Loading time of a Pandas Dataframe from a DataBase:  0:00:00.460661


## 3. Loading dataset from binary file

In [13]:
# Loading time from a PKL file
init1=datetime.datetime.now()
df=pd.read_pickle('datasets/train_strokes.pkl')
end1=datetime.datetime.now()
delta1=end1-init1
print('Loading time of a Pandas Dataframe from a binary PKL file: ',delta1)

Loading time of a Pandas Dataframe from a binary PKL file:  0:00:00.018615


## 4. Loading dataset from an Excel file

In [14]:
# Loading time from a XLS file
init2=datetime.datetime.now()
df=pd.read_excel('datasets/train_strokes.xls')
end2=datetime.datetime.now()
delta2=end2-init2
print('Loading time of a Pandas Dataframe from an Excel XLS file: ',delta2)

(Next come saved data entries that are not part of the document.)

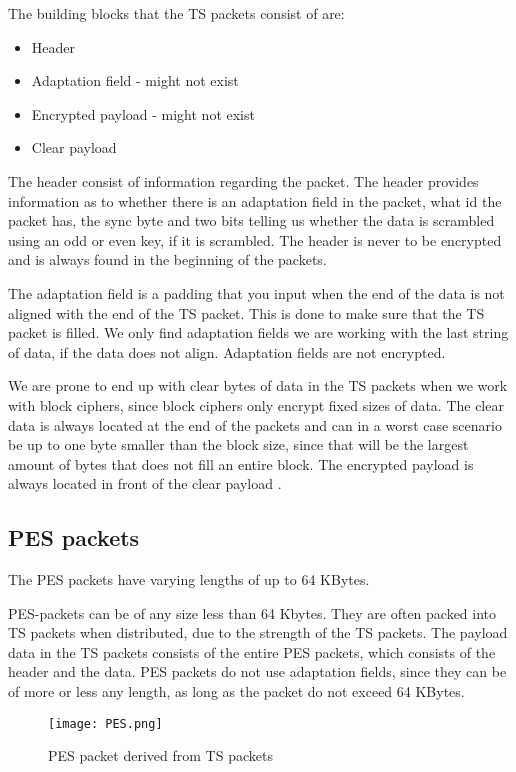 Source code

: The building blocks that the TS packets consist of are:

\begin{itemize}
\item Header
\item Adaptation field - might not exist
\item Encrypted payload - might not exist
\item Clear payload
\end{itemize}

The header consist of information regarding the packet. The header provides 
information as to whether there is an adaptation field in the packet, what id 
the packet has, the sync byte and two bits telling us whether the data is 
scrambled using an odd or even key, if it is scrambled. The header is never to 
be encrypted and is always found in the beginning of the packets.

The adaptation field is a padding that you input when the end of the data is not 
aligned with the end of the TS packet. This is done to make sure that the TS 
packet is filled. We only find adaptation fields we are working with the last 
string of data, if the data does not align. Adaptation fields are not encrypted.

We are prone to end up with clear bytes of data in the TS packets when we work 
with block ciphers, since block ciphers only encrypt fixed sizes of data. The 
clear data is always located at the end of the packets and can in a worst case 
scenario be up to one byte smaller than the block size, since that will be the 
largest amount of bytes that does not fill an entire block. The encrypted 
payload is always located in front of the clear payload 
\cite[pp. 10--11]{DVB:2013}.

\subsection{PES packets}
The PES packets have varying lengths of up to 64 KBytes.

PES-packets can be of any size less than 64 Kbytes. They are often packed into 
TS packets when distributed, due to the strength of the TS packets. The payload
data in the TS packets consists of the entire PES packets, which consists of the 
header and the data. PES packets do not use adaptation fields, since they can be 
of more or less any length, as long as the packet do not exceed 64 KBytes.

\begin{figure}
  \texttt{[image: PES.png]}
  \label{img:PES}
  \caption{PES packet derived from TS packets}
\end{figure}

Loading time of a Pandas Dataframe from an Excel XLS file:  0:00:05.239574


## 5. Results Obtained

In [15]:
print('Binary PKL File: ',delta1)
print('From a Database: ',delta)
print('Text CSV File:   ',delta0)
print('Excel XLS File:  ',delta2)

Binary PKL File:  0:00:00.018615
From a Database:  0:00:00.460661
Text CSV File:    0:00:00.133967
Excel XLS File:   0:00:05.239574


## 6. Conclusions

The fastest way to load a dataset is from a binary format file (PKL). The disadvantage is that such file can't be browsed or edited. To load a dataset from a text file as CSV takes near than 6 times more time than from a binary file, but these files are very flexible. The slowest way to load a dataset is finally to load it from an Excel file (XLS). It takes more than 200 times compared with binary files and near than 30 times compared with text files. It is interesting too that the load of data from pkl and from csv files is faster than to load from a Database.